Goal of the exercise:
State how many lines in the listing below include the word "someNumbers". Give nothing but the number.

Exercise data:

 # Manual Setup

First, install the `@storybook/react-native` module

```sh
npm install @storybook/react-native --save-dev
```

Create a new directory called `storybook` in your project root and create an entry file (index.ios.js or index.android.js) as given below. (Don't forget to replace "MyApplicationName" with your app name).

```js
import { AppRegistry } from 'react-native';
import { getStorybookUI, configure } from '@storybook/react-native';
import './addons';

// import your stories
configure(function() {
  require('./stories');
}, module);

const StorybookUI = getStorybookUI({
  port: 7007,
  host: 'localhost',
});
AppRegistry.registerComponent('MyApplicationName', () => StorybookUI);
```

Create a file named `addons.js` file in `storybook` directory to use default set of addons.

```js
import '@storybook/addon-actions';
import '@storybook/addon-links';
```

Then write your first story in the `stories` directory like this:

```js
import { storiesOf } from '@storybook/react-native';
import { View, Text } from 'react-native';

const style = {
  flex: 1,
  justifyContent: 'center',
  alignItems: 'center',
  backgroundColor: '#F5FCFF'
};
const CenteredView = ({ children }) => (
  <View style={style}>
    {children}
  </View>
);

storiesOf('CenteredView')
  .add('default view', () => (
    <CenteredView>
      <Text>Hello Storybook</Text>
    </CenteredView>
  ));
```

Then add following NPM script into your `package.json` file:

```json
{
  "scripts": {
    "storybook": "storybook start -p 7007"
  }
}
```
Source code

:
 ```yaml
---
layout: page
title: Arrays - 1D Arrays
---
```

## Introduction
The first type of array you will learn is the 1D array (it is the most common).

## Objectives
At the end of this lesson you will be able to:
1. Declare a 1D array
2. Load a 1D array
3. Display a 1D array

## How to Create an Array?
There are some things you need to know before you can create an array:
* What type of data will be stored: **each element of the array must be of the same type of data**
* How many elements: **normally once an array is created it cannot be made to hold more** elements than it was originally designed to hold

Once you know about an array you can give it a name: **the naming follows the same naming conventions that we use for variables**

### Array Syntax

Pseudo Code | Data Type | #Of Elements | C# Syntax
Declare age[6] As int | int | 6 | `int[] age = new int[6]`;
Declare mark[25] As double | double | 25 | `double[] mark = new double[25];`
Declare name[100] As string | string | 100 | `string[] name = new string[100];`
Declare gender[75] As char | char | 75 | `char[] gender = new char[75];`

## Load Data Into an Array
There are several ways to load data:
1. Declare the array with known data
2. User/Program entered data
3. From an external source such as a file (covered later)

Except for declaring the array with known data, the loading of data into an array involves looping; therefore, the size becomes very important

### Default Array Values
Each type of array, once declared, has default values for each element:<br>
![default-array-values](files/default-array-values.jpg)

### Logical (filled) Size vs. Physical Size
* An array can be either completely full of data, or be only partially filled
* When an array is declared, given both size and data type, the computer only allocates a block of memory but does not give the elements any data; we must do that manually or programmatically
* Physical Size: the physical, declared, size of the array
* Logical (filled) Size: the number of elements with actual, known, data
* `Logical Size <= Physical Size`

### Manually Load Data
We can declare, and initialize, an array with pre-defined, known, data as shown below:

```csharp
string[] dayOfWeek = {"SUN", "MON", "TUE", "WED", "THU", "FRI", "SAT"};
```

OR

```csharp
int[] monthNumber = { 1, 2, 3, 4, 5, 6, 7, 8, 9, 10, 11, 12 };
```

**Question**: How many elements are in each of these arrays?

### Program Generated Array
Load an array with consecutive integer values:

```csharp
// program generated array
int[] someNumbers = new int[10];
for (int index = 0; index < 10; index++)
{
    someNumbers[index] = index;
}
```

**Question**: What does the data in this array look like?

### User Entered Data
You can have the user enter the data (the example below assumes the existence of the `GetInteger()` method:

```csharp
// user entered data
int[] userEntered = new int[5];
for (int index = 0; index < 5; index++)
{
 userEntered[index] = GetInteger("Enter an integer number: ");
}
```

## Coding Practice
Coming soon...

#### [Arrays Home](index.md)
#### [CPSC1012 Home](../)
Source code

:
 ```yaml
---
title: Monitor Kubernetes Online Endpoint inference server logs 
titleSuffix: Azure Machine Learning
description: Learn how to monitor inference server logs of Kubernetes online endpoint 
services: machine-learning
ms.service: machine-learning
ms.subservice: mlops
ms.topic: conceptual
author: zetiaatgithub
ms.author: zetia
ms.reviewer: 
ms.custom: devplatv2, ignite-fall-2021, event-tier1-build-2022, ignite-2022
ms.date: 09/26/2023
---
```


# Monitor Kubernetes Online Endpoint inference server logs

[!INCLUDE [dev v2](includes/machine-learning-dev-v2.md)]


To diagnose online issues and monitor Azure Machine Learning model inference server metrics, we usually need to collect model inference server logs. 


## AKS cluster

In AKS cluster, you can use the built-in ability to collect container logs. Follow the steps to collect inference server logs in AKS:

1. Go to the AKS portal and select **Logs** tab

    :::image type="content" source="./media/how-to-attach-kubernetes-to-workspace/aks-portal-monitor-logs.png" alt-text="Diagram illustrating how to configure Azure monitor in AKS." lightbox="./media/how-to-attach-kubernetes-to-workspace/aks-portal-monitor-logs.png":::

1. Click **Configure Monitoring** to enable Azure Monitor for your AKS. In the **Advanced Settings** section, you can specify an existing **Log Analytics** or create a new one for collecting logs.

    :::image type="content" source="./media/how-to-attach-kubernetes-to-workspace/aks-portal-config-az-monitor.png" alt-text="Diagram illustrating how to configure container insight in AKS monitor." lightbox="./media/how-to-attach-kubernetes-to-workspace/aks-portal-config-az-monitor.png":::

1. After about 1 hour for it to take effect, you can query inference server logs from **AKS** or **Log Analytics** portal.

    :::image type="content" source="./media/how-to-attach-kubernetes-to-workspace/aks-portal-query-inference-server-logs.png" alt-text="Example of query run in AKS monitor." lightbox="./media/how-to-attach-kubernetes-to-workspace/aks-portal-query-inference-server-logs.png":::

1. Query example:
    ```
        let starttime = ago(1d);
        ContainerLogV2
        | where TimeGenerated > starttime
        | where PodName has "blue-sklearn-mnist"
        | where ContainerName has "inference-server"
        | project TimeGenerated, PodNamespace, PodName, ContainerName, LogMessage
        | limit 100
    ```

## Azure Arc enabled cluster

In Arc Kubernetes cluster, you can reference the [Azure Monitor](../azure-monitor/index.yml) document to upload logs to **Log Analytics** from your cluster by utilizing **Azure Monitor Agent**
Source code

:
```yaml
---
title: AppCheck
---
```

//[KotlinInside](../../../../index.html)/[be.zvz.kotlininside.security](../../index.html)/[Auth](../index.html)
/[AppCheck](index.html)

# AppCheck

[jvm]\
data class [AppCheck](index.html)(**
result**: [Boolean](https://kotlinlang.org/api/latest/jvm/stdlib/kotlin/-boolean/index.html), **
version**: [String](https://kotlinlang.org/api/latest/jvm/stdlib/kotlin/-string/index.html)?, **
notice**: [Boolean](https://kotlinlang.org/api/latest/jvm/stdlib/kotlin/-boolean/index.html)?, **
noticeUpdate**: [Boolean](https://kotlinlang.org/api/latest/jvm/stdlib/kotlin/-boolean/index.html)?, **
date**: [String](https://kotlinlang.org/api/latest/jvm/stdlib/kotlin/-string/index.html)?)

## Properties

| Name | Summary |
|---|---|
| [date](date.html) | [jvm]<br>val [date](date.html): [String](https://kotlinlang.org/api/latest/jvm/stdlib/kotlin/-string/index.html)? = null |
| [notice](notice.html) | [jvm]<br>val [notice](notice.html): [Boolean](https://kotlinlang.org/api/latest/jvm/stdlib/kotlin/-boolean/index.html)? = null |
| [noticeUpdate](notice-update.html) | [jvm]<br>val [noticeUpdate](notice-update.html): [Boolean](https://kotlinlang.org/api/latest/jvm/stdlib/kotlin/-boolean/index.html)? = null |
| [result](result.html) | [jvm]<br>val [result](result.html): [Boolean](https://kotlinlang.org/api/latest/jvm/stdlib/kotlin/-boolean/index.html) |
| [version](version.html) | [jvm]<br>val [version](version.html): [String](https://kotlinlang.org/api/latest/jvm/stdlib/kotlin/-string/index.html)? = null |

Result of the task:
2